## BRIEF
In how many lines of the records below does the word "defined" appear? Reply with the number only.

◇ ◇ ◇ ◇ ◇

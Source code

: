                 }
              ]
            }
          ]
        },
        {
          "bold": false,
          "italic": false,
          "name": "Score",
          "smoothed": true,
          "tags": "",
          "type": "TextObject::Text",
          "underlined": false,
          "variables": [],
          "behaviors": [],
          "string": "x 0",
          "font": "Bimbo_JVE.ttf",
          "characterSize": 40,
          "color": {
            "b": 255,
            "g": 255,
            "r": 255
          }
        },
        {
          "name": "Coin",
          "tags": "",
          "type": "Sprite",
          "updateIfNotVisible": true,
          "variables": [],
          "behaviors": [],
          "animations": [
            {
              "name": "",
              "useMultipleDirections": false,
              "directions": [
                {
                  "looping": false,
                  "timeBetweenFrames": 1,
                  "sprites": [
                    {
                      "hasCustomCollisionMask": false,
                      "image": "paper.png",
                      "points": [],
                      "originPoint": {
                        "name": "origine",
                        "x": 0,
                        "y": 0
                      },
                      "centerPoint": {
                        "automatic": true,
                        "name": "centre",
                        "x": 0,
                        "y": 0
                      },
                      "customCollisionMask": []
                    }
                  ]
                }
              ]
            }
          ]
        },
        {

◇ ◇ ◇ ◇ ◇

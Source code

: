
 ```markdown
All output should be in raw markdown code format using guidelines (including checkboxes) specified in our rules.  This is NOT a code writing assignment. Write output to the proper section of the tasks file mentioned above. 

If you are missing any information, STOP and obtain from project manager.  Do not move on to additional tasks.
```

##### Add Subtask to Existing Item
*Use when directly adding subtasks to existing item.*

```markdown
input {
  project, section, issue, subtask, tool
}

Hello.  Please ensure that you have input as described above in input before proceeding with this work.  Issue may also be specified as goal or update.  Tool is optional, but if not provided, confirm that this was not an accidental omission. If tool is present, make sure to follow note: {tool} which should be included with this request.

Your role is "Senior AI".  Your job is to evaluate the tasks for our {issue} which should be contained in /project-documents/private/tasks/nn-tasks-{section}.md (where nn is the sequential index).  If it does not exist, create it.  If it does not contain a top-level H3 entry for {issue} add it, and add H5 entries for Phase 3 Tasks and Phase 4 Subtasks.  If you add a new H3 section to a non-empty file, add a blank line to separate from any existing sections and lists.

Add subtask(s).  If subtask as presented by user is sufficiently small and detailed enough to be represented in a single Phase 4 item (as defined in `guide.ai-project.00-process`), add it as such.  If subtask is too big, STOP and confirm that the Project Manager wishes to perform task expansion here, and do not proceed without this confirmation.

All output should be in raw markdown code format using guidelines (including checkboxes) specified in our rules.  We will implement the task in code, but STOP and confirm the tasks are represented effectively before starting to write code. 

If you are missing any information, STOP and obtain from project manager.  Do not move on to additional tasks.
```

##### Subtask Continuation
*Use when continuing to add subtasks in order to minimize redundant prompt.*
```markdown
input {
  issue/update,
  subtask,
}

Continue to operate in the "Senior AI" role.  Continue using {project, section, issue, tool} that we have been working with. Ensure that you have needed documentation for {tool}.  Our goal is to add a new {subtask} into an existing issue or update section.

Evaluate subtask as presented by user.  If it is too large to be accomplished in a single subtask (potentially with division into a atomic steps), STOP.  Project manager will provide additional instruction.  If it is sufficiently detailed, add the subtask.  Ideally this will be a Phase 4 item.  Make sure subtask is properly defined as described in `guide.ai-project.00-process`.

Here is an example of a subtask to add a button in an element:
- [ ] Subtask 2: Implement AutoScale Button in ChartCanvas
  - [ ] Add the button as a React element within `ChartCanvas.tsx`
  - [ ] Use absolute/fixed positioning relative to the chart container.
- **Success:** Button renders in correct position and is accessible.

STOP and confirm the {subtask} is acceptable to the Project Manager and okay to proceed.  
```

◇ ◇ ◇ ◇ ◇

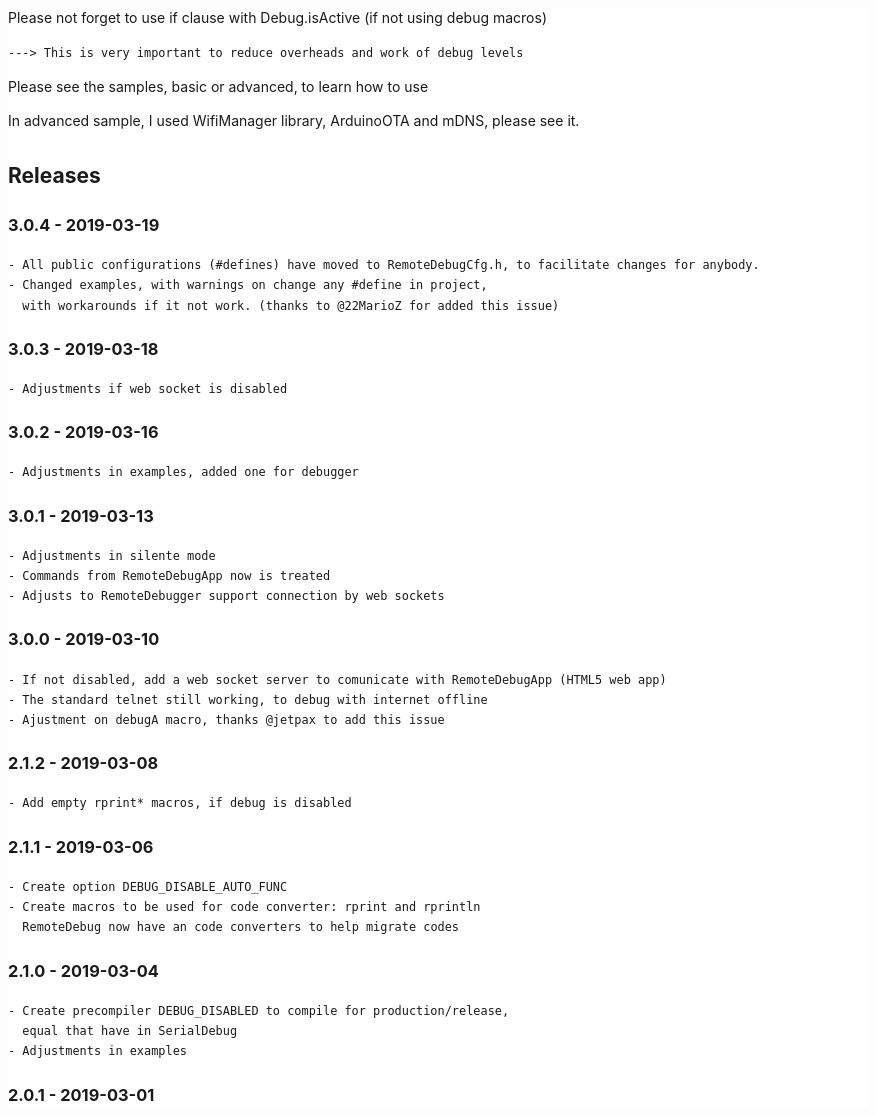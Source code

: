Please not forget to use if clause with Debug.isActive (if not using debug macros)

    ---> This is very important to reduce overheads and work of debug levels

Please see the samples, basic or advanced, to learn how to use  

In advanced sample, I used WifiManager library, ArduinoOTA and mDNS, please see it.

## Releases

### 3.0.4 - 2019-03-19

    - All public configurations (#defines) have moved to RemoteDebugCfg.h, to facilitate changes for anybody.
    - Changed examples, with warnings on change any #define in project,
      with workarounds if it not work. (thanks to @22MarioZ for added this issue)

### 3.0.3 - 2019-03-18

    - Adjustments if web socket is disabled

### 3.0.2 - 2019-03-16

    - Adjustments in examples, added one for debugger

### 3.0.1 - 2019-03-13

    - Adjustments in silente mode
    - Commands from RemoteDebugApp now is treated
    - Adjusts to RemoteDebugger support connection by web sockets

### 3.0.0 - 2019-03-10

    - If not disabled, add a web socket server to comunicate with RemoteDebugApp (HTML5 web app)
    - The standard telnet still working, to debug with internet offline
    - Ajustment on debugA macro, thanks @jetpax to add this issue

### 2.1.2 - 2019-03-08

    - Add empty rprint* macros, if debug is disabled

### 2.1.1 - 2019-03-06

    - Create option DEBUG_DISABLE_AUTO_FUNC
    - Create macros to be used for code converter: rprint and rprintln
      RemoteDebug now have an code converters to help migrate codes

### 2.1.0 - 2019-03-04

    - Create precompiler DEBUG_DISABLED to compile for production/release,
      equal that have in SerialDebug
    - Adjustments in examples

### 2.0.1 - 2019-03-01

◇ ◇ ◇ ◇ ◇

## SOLUTION TO THE EXERCISE
2